### [Brief]
Return all lines from the entries below in which the word "align" is present.

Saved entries
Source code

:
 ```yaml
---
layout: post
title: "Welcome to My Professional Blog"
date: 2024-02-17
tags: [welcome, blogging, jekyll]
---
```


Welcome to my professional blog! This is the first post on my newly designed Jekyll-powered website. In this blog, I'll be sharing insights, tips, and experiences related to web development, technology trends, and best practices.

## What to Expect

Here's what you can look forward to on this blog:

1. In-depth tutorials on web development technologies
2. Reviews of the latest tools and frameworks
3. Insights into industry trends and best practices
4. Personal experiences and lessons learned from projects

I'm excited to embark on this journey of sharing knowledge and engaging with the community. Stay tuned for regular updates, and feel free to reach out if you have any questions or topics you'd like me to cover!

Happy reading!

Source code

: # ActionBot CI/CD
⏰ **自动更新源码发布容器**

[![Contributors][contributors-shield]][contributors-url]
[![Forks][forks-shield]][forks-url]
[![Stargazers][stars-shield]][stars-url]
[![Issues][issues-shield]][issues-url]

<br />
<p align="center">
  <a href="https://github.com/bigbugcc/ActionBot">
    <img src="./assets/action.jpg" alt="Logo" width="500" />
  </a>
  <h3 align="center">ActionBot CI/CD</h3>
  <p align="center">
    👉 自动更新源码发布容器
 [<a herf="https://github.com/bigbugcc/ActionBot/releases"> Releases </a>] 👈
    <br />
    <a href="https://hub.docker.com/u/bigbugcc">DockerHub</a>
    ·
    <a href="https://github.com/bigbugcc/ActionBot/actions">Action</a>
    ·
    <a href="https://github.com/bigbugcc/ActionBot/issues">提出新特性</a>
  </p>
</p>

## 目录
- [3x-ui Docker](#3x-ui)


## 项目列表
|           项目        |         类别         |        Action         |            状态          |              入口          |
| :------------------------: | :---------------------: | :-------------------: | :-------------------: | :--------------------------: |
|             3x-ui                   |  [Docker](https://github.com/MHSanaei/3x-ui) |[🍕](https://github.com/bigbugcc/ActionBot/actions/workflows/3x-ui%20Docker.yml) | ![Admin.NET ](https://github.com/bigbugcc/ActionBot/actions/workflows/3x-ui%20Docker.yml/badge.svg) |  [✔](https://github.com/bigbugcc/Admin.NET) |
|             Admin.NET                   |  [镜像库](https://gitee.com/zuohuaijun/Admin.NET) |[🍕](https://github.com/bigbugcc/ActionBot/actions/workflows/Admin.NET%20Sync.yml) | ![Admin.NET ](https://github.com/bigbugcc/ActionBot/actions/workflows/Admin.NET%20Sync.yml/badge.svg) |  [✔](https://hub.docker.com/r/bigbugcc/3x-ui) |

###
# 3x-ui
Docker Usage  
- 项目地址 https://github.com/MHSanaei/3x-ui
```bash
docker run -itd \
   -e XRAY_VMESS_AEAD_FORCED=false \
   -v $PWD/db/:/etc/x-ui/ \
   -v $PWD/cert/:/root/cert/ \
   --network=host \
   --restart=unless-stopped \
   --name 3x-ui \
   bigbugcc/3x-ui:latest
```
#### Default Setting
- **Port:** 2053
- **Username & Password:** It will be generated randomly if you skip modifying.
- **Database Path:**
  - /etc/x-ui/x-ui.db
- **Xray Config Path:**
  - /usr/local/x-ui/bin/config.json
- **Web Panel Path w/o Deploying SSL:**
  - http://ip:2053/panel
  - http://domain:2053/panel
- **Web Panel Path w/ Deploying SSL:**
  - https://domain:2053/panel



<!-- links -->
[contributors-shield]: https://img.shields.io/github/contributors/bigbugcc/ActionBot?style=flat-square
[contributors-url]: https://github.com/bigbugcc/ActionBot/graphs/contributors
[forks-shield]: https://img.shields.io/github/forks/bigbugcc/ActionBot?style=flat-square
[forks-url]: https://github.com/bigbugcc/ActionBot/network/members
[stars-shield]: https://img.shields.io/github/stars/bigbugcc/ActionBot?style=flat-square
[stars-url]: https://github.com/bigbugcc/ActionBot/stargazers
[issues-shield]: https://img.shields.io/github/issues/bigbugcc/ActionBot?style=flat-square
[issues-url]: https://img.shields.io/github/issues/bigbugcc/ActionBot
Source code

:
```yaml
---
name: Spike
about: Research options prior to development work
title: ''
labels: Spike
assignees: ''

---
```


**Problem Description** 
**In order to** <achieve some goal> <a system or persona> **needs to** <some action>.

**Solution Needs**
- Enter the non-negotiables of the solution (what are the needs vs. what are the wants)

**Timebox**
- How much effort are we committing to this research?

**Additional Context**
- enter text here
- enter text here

### [Task output]
<p align="center">
  <h3 align="center">ActionBot CI/CD</h3>
  <p align="center">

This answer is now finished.